I also have a small Chinese bench top model that performs like a champ as well as my JET floor model . I really like your table addition and might have to steal it sometime soon ! I see you also use it as a sander : ) Nice job …


----------



## kosta

how good is this drill press compared to the skil drill press


----------



## a1Jim

good review thanks


----------



## Miket

I have a little one like that (don't remember the brand) and they are great for little things.


----------



## ferstler

Hi, Kosta,

I have no idea how they compare. I suggest that you look closely at each, checking each feature that you consider important. For example check the drill-depth gauges to see how they compare. The Ryobi has that round gauge, whereas other brands sometimes have a shaft-type gauge that some users prefer. Check the table sizes and compare their fences and also the tilt adjustment with the table. (I rarely use a fence with a band saw, myself, but maybe that is important to you.) Check things like the tracking adjustment and whether or not the thing has a quick release for the blade tension.

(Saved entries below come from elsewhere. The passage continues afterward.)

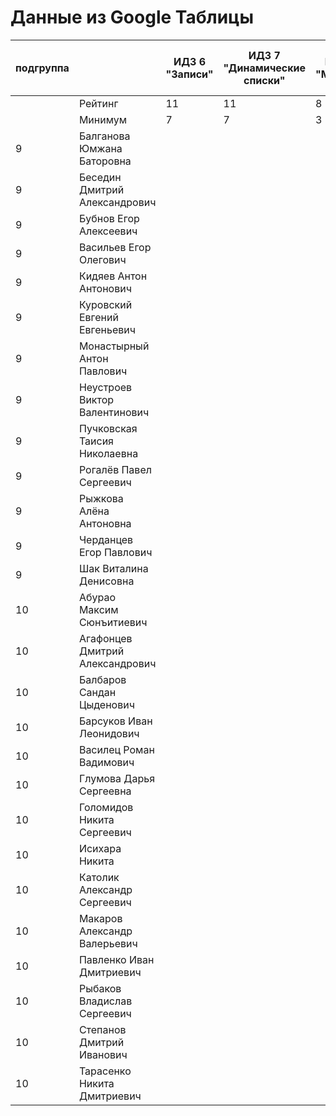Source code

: # Данные из Google Таблицы

| подгруппа |  | ИДЗ 6 "Записи" | ИДЗ 7 "Динамические списки" | ИДЗ 8 "Модули" | ИДЗ 9 "Битовые маски в С++" | ИДЗ | КР 1 | КР 2 | Коллоквиум |
| --- | --- | --- | --- | --- | --- | --- | --- | --- | --- |
|  | Рейтинг | 11 | 11 | 8 | 11 | 41 | 12 | 12 | 15 |
|  | Минимум | 7 | 7 | 3 | 7 | 24 | 6 | 6 | 9 |
| 9 | Балганова Юмжана Баторовна |  |  |  |  | 0 |  |  |  |
| 9 | Беседин Дмитрий Александрович |  |  |  |  | 0 |  |  |  |
| 9 | Бубнов Егор Алексеевич |  |  |  |  | 0 |  |  |  |
| 9 | Васильев Егор Олегович |  |  |  |  | 0 |  |  |  |
| 9 | Кидяев Антон Антонович |  |  |  |  | 0 |  |  |  |
| 9 | Куровский Евгений Евгеньевич |  |  |  |  | 0 |  |  |  |
| 9 | Монастырный Антон Павлович |  |  |  |  | 0 |  |  |  |
| 9 | Неустроев Виктор Валентинович |  |  |  |  | 0 |  |  |  |
| 9 | Пучковская Таисия Николаевна |  |  |  |  | 0 |  |  |  |
| 9 | Рогалёв Павел Сергеевич |  |  |  |  | 0 |  |  |  |
| 9 | Рыжкова Алёна Антоновна |  |  |  |  | 0 |  |  |  |
| 9 | Черданцев Егор Павлович |  |  |  |  | 0 |  |  |  |
| 9 | Шак Виталина Денисовна |  |  |  |  | 0 |  |  |  |
| 10 | Абурао Максим Сюнъитиевич |  |  |  |  | 0 |  |  |  |
| 10 | Агафонцев Дмитрий Александрович |  |  |  |  | 0 |  |  |  |
| 10 | Балбаров Сандан Цыденович |  |  |  |  | 0 |  |  |  |
| 10 | Барсуков Иван Леонидович |  |  |  |  | 0 |  |  |  |
| 10 | Василец Роман Вадимович |  |  |  |  | 0 |  |  |  |
| 10 | Глумова Дарья Сергеевна |  |  |  |  | 0 |  |  |  |
| 10 | Голомидов Никита Сергеевич |  |  |  |  | 0 |  |  |  |
| 10 | Исихара Никита |  |  |  |  | 0 |  |  |  |
| 10 | Католик Александр Сергеевич |  |  |  |  | 0 |  |  |  |
| 10 | Макаров Александр Валерьевич |  |  |  |  | 0 |  |  |  |
| 10 | Павленко Иван Дмитриевич |  |  |  |  | 0 |  |  |  |
| 10 | Рыбаков Владислав Сергеевич |  |  |  |  | 0 |  |  |  |
| 10 | Степанов Дмитрий Иванович |  |  |  |  | 0 |  |  |  |
| 10 | Тарасенко Никита Дмитриевич |  |  |  |  | 0 |  |  |  |
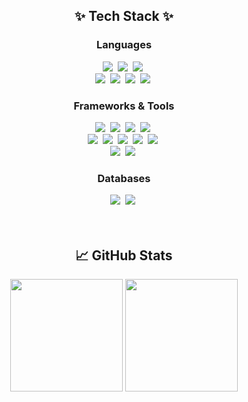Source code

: <!--### 👨‍💻 About Me-->

<h2 align="center">✨ Tech Stack ✨</h2>
<h3 align="center">Languages</h3>
<div align="center">
    <img src="https://img.shields.io/badge/python-3776AB.svg?style=for-the-badge&logo=python&logoColor=white"/>&nbsp
    <img src="https://img.shields.io/badge/javascript-F7DF1E.svg?style=for-the-badge&logo=javascript&logoColor=black"/>&nbsp
    <img src="https://img.shields.io/badge/typescript-3178C6.svg?style=for-the-badge&logo=typescript&logoColor=white"/>&nbsp
</div>
<div align="center">
    <img src="https://img.shields.io/badge/C-3178C6.svg?style=for-the-badge&logo=cplusplus&logoColor=white"/>&nbsp
    <img src="https://img.shields.io/badge/java-007396.svg?style=for-the-badge&logo=java&logoColor=white"/>&nbsp
    <img src="https://img.shields.io/badge/dart-0175C2.svg?style=for-the-badge&logo=dart&logoColor=white"/>&nbsp
    <img src="https://img.shields.io/badge/go-00ADD8.svg?style=for-the-badge&logo=go&logoColor=white"/>&nbsp
</div>

<h3 align="center">Frameworks & Tools</h3>
<div align="center">
    <img src="https://img.shields.io/badge/express-000000.svg?style=for-the-badge&logo=express&logoColor=white"/>&nbsp
    <img src="https://img.shields.io/badge/nestjs-E0234E.svg?style=for-the-badge&logo=nestjs&logoColor=white"/>&nbsp
    <img src="https://img.shields.io/badge/fastapi-009688.svg?style=for-the-badge&logo=fastapi&logoColor=white"/>&nbsp
    <img src="https://img.shields.io/badge/Flutter-02569B.svg?style=for-the-badge&logo=flutter&logoColor=white"/>&nbsp
</div>
<div align="center">
    <img src="https://img.shields.io/badge/aws-232F3E.svg?style=for-the-badge&logo=amazonwebservices&logoColor=white"/>&nbsp
    <img src="https://img.shields.io/badge/ms azure-0067A0.svg?style=for-the-badge&logo=azure&logoColor=white"/>&nbsp
    <img src="https://img.shields.io/badge/elastic-005571.svg?style=for-the-badge&logo=elastic&logoColor=white"/>&nbsp
    <img src="https://img.shields.io/badge/kafka-231F20.svg?style=for-the-badge&logo=apachekafka&logoColor=white"/>&nbsp
    <img src="https://img.shields.io/badge/docker-2496ED.svg?style=for-the-badge&logo=docker&logoColor=white"/>&nbsp
</div>
<div align="center">
    <img src="https://img.shields.io/badge/tensorflow-FF6F00.svg?style=for-the-badge&logo=tensorflow&logoColor=white"/>&nbsp
    <img src="https://img.shields.io/badge/pytorch-EE4C2C.svg?style=for-the-badge&logo=pytorch&logoColor=white"/>&nbsp
</div>

<h3 align="center">Databases</h3>
<div align="center">
    <img src="https://img.shields.io/badge/mysql-4479A1.svg?style=for-the-badge&logo=mysql&logoColor=white"/>&nbsp
    <img src="https://img.shields.io/badge/mongodb-47A248.svg?style=for-the-badge&logo=mongodb&logoColor=white"/>&nbsp
</div>

<br>
<br>

<h2 align="center"> 📈 GitHub Stats </h2>
<p align="center">
  <img height="180em" src="https://github-readme-stats.vercel.app/api?username=hanseul37&show_icons=true&theme=radical&count_private=true" />
  <img height="180em" src="https://github-readme-stats.vercel.app/api/top-langs/?username=hanseul37&layout=compact&theme=radical" />
</p>
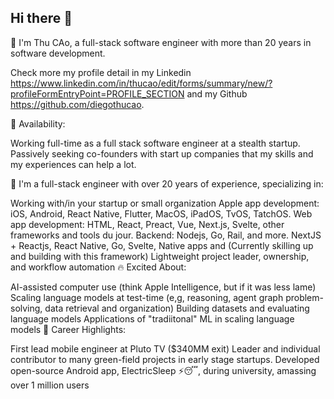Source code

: ## Hi there 👋
👋 I'm Thu CAo, a full-stack software engineer with more than 20 years in software development.

Check more my profile detail in my Linkedin https://www.linkedin.com/in/thucao/edit/forms/summary/new/?profileFormEntryPoint=PROFILE_SECTION and my Github https://github.com/diegothucao.

💼 Availability:

Working full-time as a full stack software engineer at a stealth startup.
Passively seeking co-founders with start up companies that my skills and my experiences can help a lot.

🎯 I'm a full-stack engineer with over 20 years of experience, specializing in:

Working with/in your startup or small organization
Apple app development: iOS, Android, React Native, Flutter, MacOS, iPadOS, TvOS, TatchOS.
Web app development: HTML, React, Preact, Vue, Next.js, Svelte, other frameworks and tools du jour.
Backend: Nodejs, Go, Rail, and more.
NextJS + Reactjs, React Native, Go, Svelte, Native apps and (Currently skilling up and building with this framework)
Lightweight project leader, ownership, and workflow automation
🔥 Excited About:

AI-assisted computer use (think Apple Intelligence, but if it was less lame)
Scaling language models at test-time (e,g, reasoning, agent graph problem-solving, data retrieval and organization)
Building datasets and evaluating language models
Applications of "tradiitonal" ML in scaling language models
🚀 Career Highlights:

First lead mobile engineer at Pluto TV ($340MM exit)
Leader and individual contributor to many green-field projects in early stage startups.
Developed open-source Android app, ElectricSleep ⚡😴, during university, amassing over 1 million users
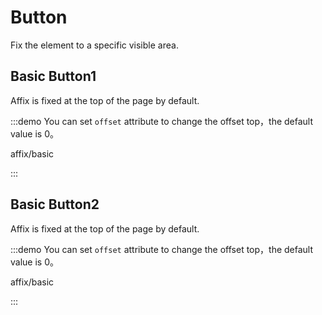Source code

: # Button

Fix the element to a specific visible area.

## Basic Button1

Affix is fixed at the top of the page by default.

:::demo You can set `offset` attribute to change the offset top，the default value is 0。

affix/basic

:::

## Basic Button2

Affix is fixed at the top of the page by default.

:::demo You can set `offset` attribute to change the offset top，the default value is 0。

affix/basic

:::
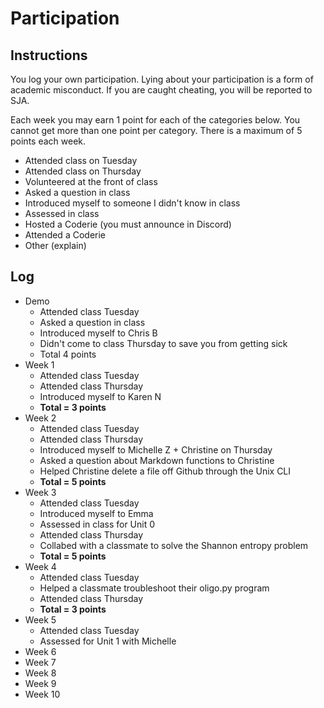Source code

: Participation
=============

## Instructions ##

You log your own participation. Lying about your participation is a form of
academic misconduct. If you are caught cheating, you will be reported to SJA.

Each week you may earn 1 point for each of the categories below. You cannot get
more than one point per category. There is a maximum of 5 points each week.

+ Attended class on Tuesday
+ Attended class on Thursday
+ Volunteered at the front of class
+ Asked a question in class
+ Introduced myself to someone I didn't know in class
+ Assessed in class
+ Hosted a Coderie (you must announce in Discord)
+ Attended a Coderie
+ Other (explain)

## Log ##

- Demo
	+ Attended class Tuesday
	+ Asked a question in class
	+ Introduced myself to Chris B
	+ Didn't come to class Thursday to save you from getting sick
	+ Total 4 points
- Week 1
	+ Attended class Tuesday
	+ Attended class Thursday 
	+ Introduced myself to Karen N
	+ **Total = 3 points**
- Week 2
	+ Attended class Tuesday
	+ Attended class Thursday 
	+ Introduced myself to Michelle Z + Christine on Thursday
	+ Asked a question about Markdown functions to Christine
	+ Helped Christine delete a file off Github through the Unix CLI
	+ **Total = 5 points**
- Week 3
	+ Attended class Tuesday
	+ Introduced myself to Emma
	+ Assessed in class for Unit 0
	+ Attended class Thursday 
	+ Collabed with a classmate to solve the Shannon entropy problem
	+ **Total = 5 points** 
- Week 4
	+ Attended class Tuesday 
	+ Helped a classmate troubleshoot their oligo.py program
	+ Attended class Thursday
	+ **Total = 3 points**
- Week 5
	+ Attended class Tuesday
	+ Assessed for Unit 1 with Michelle 
- Week 6
- Week 7
- Week 8
- Week 9
- Week 10
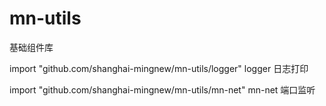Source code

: # mn-utils

基础组件库

import "github.com/shanghai-mingnew/mn-utils/logger"
logger 日志打印

import "github.com/shanghai-mingnew/mn-utils/mn-net"
mn-net  端口监听
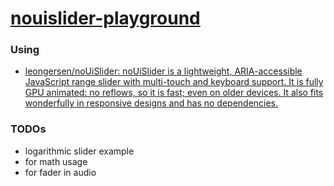 [nouislider-playground](https://dirkarnez.github.io/nouislider-playground)
==========================================================================
### Using
- [leongersen/noUiSlider: noUiSlider is a lightweight, ARIA-accessible JavaScript range slider with multi-touch and keyboard support. It is fully GPU animated: no reflows, so it is fast; even on older devices. It also fits wonderfully in responsive designs and has no dependencies.](https://github.com/leongersen/noUiSlider)

### TODOs
-  logarithmic slider example
  - for math usage
  - for fader in audio 
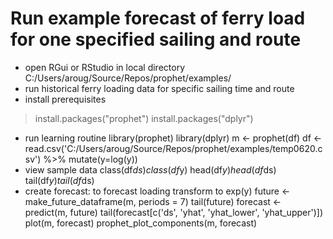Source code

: # Run example forecast of ferry load for one specified sailing and route
- open RGui or RStudio in local directory C:/Users/aroug/Source/Repos/prophet/examples/
- run historical ferry loading data for specific sailing time and route
- install prerequisites
> install.packages("prophet")
install.packages("dplyr")
- run learning routine
library(prophet)
library(dplyr)
m <- prophet(df)
df <- read.csv('C:/Users/aroug/Source/Repos/prophet/examples/temp0620.csv') %>% mutate(y=log(y))
- view sample data
class(df$ds)
class(df$y)
head(df$y)
head(df$ds)
tail(df$y)
tail(df$ds)
- create forecast: to forecast loading transform to exp(y)
future <- make_future_dataframe(m, periods = 7)
tail(future)
forecast <- predict(m, future)
tail(forecast[c('ds', 'yhat', 'yhat_lower', 'yhat_upper')])
plot(m, forecast)
prophet_plot_components(m, forecast)
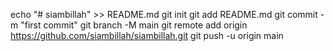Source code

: echo "# siambillah" >> README.md
git init
git add README.md
git commit -m "first commit"
git branch -M main
git remote add origin https://github.com/siambillah/siambillah.git
git push -u origin main
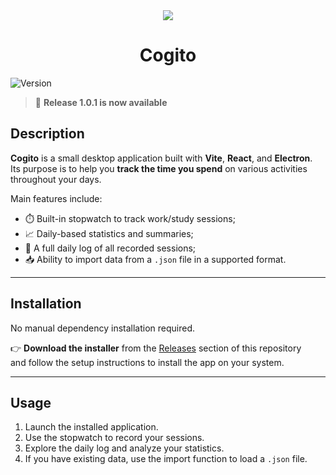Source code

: <div align="center"> <img src="https://github.com/user-attachments/assets/0463e7dd-c742-4ec8-a084-a2ee66d7bb3f"> </div>
<h1 align="center">Cogito</h1>


![Version](https://img.shields.io/badge/version-1.0.0-blue)

> 🎉 **Release 1.0.1 is now available** 

## Description

**Cogito** is a small desktop application built with **Vite**, **React**, and **Electron**.  
Its purpose is to help you **track the time you spend** on various activities throughout your days.

Main features include:

- ⏱️ Built-in stopwatch to track work/study sessions;
- 📈 Daily-based statistics and summaries;
- 📅 A full daily log of all recorded sessions;
- 📥 Ability to import data from a `.json` file in a supported format.

---

## Installation

No manual dependency installation required.

👉 **Download the installer** from the [Releases](https://github.com/<your-username>/<repo-name>/releases) section of this repository  
and follow the setup instructions to install the app on your system.

---

## Usage

1. Launch the installed application.
2. Use the stopwatch to record your sessions.
3. Explore the daily log and analyze your statistics.
4. If you have existing data, use the import function to load a `.json` file.
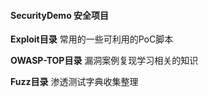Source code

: #### SecurityDemo 安全项目

**Exploit目录**
常用的一些可利用的PoC脚本

**OWASP-TOP目录**
漏洞案例复现学习相关的知识

**Fuzz目录**
渗透测试字典收集整理


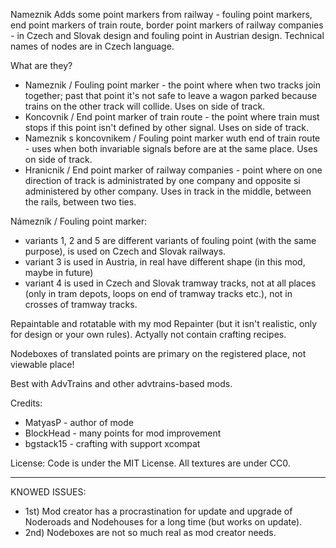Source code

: Nameznik
Adds some point markers from railway - fouling point markers, end point markers of train route, border point markers of railway companies - in Czech and Slovak design and fouling point in Austrian design. Technical names of nodes are in Czech language.

What are they?
* Nameznik / Fouling point marker - the point where when two tracks join together; past that point it's not safe to leave a wagon parked because trains on the other track will collide. Uses on side of track.
* Koncovnik / End point marker of train route - the point where train must stops if this point isn't defined by other signal. Uses on side of track.
* Nameznik s koncovnikem / Fouling point marker wuth end of train route - uses when both invariable signals before are at the same place. Uses on side of track.
* Hranicnik / End point marker of railway companies - point where on one direction of track is administrated by one company and opposite si administered by other company. Uses in track in the middle, between the rails, between two ties.

Námezník / Fouling point marker:
* variants 1, 2 and 5 are different variants of fouling point (with the same purpose), is used on Czech and Slovak railways.
* variant 3 is used in Austria, in real have different shape (in this mod, maybe in future)
* variant 4 is used in Czech and Slovak tramway tracks, not at all places (only in tram depots, loops on end of tramway tracks etc.), not in crosses of tramway tracks.

Repaintable and rotatable with my mod Repainter (but it isn't realistic, only for design or your own rules).
Actyally not contain crafting recipes.

Nodeboxes of translated points are primary on the registered place, not viewable place!

Best with AdvTrains and other advtrains-based mods.

Credits:
* MatyasP - author of mode
* BlockHead - many points for mod improvement
* bgstack15 - crafting with support xcompat

License:
Code is under the MIT License. All textures are under CC0.

-------------
KNOWED ISSUES:
* 1st) Mod creator has a procrastination for update and upgrade of
Noderoads and Nodehouses for a long time (but works on update).
* 2nd) Nodeboxes are not so much real as mod creator needs.
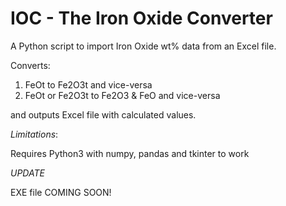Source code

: # **IOC - The Iron Oxide Converter**

A Python script to import Iron Oxide wt% data from an Excel file.

Converts:

1. FeOt to Fe2O3t and vice-versa
2. FeOt or Fe2O3t to Fe2O3 & FeO and vice-versa

and outputs Excel file with calculated values.


*Limitations*:

Requires Python3 with numpy, pandas and tkinter to work 


*UPDATE*

EXE file COMING SOON! 
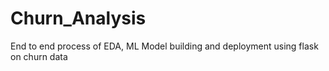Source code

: # Churn_Analysis
End to end process of EDA, ML Model building and deployment using flask  
on churn data 
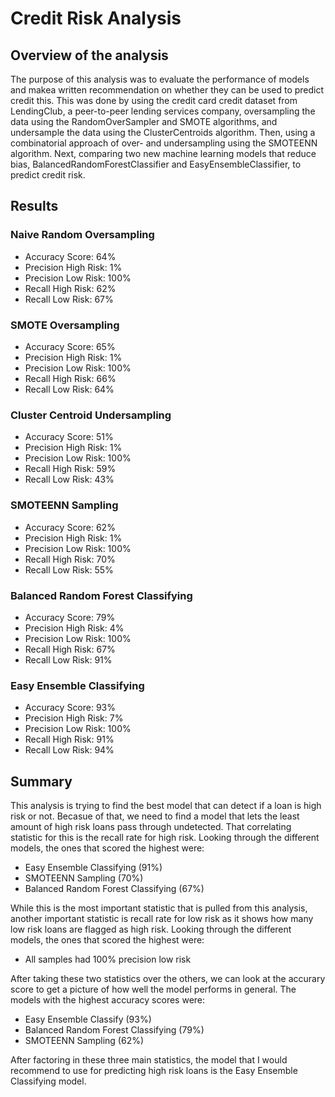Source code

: # Credit Risk Analysis

## Overview of the analysis
The purpose of this analysis was to evaluate the performance of models and makea  written recommendation on whether they can be used to predict credit this. This was done by using the credit card credit dataset from LendingClub, a peer-to-peer lending services company, oversampling the data using the RandomOverSampler and SMOTE algorithms, and undersample the data using the ClusterCentroids algorithm. Then, using a combinatorial approach of over- and undersampling using the SMOTEENN algorithm. Next, comparing two new machine learning models that reduce bias, BalancedRandomForestClassifier and EasyEnsembleClassifier, to predict credit risk. 

## Results

### Naive Random Oversampling
- Accuracy Score: 64%
- Precision High Risk: 1%
- Precision Low Risk: 100%
- Recall High Risk: 62%
- Recall Low Risk: 67%

### SMOTE Oversampling
- Accuracy Score: 65%
- Precision High Risk: 1%
- Precision Low Risk: 100%
- Recall High Risk: 66%
- Recall Low Risk: 64%

### Cluster Centroid Undersampling
- Accuracy Score: 51%
- Precision High Risk: 1%
- Precision Low Risk: 100%
- Recall High Risk: 59%
- Recall Low Risk: 43%

### SMOTEENN Sampling
- Accuracy Score: 62%
- Precision High Risk: 1%
- Precision Low Risk: 100%
- Recall High Risk: 70%
- Recall Low Risk: 55%

### Balanced Random Forest Classifying
- Accuracy Score: 79%
- Precision High Risk: 4%
- Precision Low Risk: 100%
- Recall High Risk: 67%
- Recall Low Risk: 91%

### Easy Ensemble Classifying
- Accuracy Score: 93%
- Precision High Risk: 7%
- Precision Low Risk: 100%
- Recall High Risk: 91%
- Recall Low Risk: 94%

## Summary
This analysis is trying to find the best model that can detect if a loan is high risk or not. Becasue of that, we need to find a model that lets the least amount of high risk loans pass through undetected. That correlating statistic for this is the recall rate for high risk. Looking through the different models, the ones that scored the highest were:
- Easy Ensemble Classifying (91%)
- SMOTEENN Sampling (70%)
- Balanced Random Forest Classifying (67%)

While this is the most important statistic that is pulled from this analysis, another important statistic is recall rate for low risk as it shows how many low risk loans are flagged as high risk. Looking through the different models, the ones that scored the highest were:
- All samples had 100% precision low risk

After taking these two statistics over the others, we can look at the accurary score to get a picture of how well the model performs in general. The models with the highest accuracy scores were:
- Easy Ensemble Classify (93%)
- Balanced Random Forest Classifying (79%)
- SMOTEENN Sampling (62%)

After factoring in these three main statistics, the model that I would recommend to use for predicting high risk loans is the Easy Ensemble Classifying model.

My guess is that they are probably about equal in overall performance, but one may appeal to you more than the other for reasons involving one of the esoteric features.

Howard


----------



## Straightlines

Great little DP. Precise, tight, plenty powerful for most woodworking operations and many metal operations too. Portable! I happen to like its depth stop, but my only issue with it is the clearance between the column and spindle.


----------



## ferstler

I recently sold my small drill press, small miter saw, small tabletop belt sander, small jobsite saw, and small band saw to my neighbor across the street, who uses all of them in various projects, most of which are small-scale enough for those tools to be in their elements. I probably would have kept all of them, but my shop is small and I needed the extra bench-top and floor space. I actually sometimes miss the drill press considerably when I am doing work that involves switching back and forth between, say, conventional drill bits and countersink bits. Ditto the band saw, when I have to sometimes do small circular cuts and sometimes have to cut decent straight lines. Saves changing out the band blades. Having the extra press, as well as the other small tools, would allow for a bit more speed. In any case, I stand by everything I said about all of those units, including those I have reviewed elsewhere in my initial reviews on this site. Small, econo-grade tools have their uses, especially when working with smaller workpieces.

Howard


----------